The problem is that AI reflects our consciousness back to us. People who believe in separation, in competition, in a dog-eat-dog world are creating AI in their own image.
Trapped in a prison built and guarded by the false self, they are unaware of the beauty of nature—the web of relationships that underpin our shared reality.
AI is not the problem.
Separation consciousness is.
I look up, and the adverts on the train are for AI platforms and warnings against abusing railway staff or engaging in inappropriate sexual behaviour on public transport. At the station, the posters encourage you to report potential terrorist activity.
Down in the street, five unmarked police cars scream round the corner and tear down the narrow side streets—adrenaline pumping, blue lights strobing off the red-brick houses.
For a moment, I’m in a dystopian fantasy.
And then a tiny mackerel-striped cat approaches, and I stop and say out loud to them, “Oh hello, little beauty.” A mother and her teenage daughter look at me, trying not to laugh. We make eye contact and smile.
All I can tell you is—it works out.
Even though many are afraid, and many are being attacked—
This is the time to grow our humanity.

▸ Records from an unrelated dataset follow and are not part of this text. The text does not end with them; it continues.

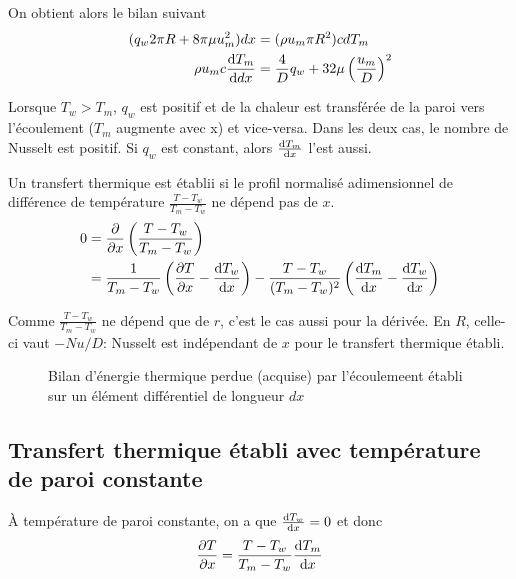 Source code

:     On obtient alors le bilan suivant
    \begin{equation}
      \begin{aligned}
        (q_w 2\pi R + 8 \pi \mu u_m^2) dx &= (\rho u_m \pi R^2)cdT_m\\
        \rho u_m c \dv{T_m}{dx} &= \frac{4}{D} q_w + 32 \mu \left(\frac{u_m}{D}\right)^2
      \end{aligned}
    \end{equation}

    Lorsque $T_w > T_m$, $q_w$ est positif et de la chaleur est transférée de la paroi vers l'écoulement ($T_m$ augmente avec x) et vice-versa. Dans les deux cas, le nombre de Nusselt est positif. Si $q_w$ est constant, alors $\dv{T_m}{x}$ l'est aussi.

    Un transfert thermique est établii si le profil normalisé adimensionnel de différence de température $\frac{T - T_w}{T_m - T_w}$ ne dépend pas de $x$.
    \begin{equation}
      \begin{aligned}
        0 &= \pdv{x} \left(\frac{T-T_w}{T_m - T_w}\right)\\
        &= \frac{1}{T_m - T_w} \left(\pdv{T}{x} - \dv{T_w}{x}\right) - \frac{T-T_w}{(T_m - T_w)^2} \left(\dv{T_m}{x} - \dv{T_w}{x}\right)
      \end{aligned}
    \end{equation}

    Comme $\frac{T - T_w}{T_m - T_w}$ ne dépend que de $r$, c'est le cas aussi pour la dérivée. En $R$, celle-ci vaut $-Nu/D$: Nusselt est indépendant de $x$ pour le transfert thermique établi.

    \begin{figure}[!h]
      \centering
      
      \caption{Bilan d'énergie thermique perdue (acquise) par l'écoulemeent établi sur un élément différentiel de longueur $dx$}
      \label{bilanEnerg}
    \end{figure}

    \subsection{Transfert thermique établi avec température de paroi constante}
      À température de paroi constante, on a que $\dv{T_w}{x} = 0$ et donc
      \begin{equation}
        \pdv{T}{x} = \frac{T-T_w}{T_m - T_w} \dv{T_m}{x}
      \end{equation}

Maybe there was a time when being compassionate and kind felt risky.
But it is our humanity that will see us through.
Cuddling up on the couch with the dog slobbering everywhere, hearing about brass band practice and which robot sticker goes where, a stomach full of pizza and my old friend—both of us with salt and pepper in our stubble.
This is it.
Friendship.
Curiosity.
Open minds and hearts.
All I can tell you is—it works out.
And the meek—meaning the compassionate, humane humans, and all of our animal and plant kin—do inherit the earth.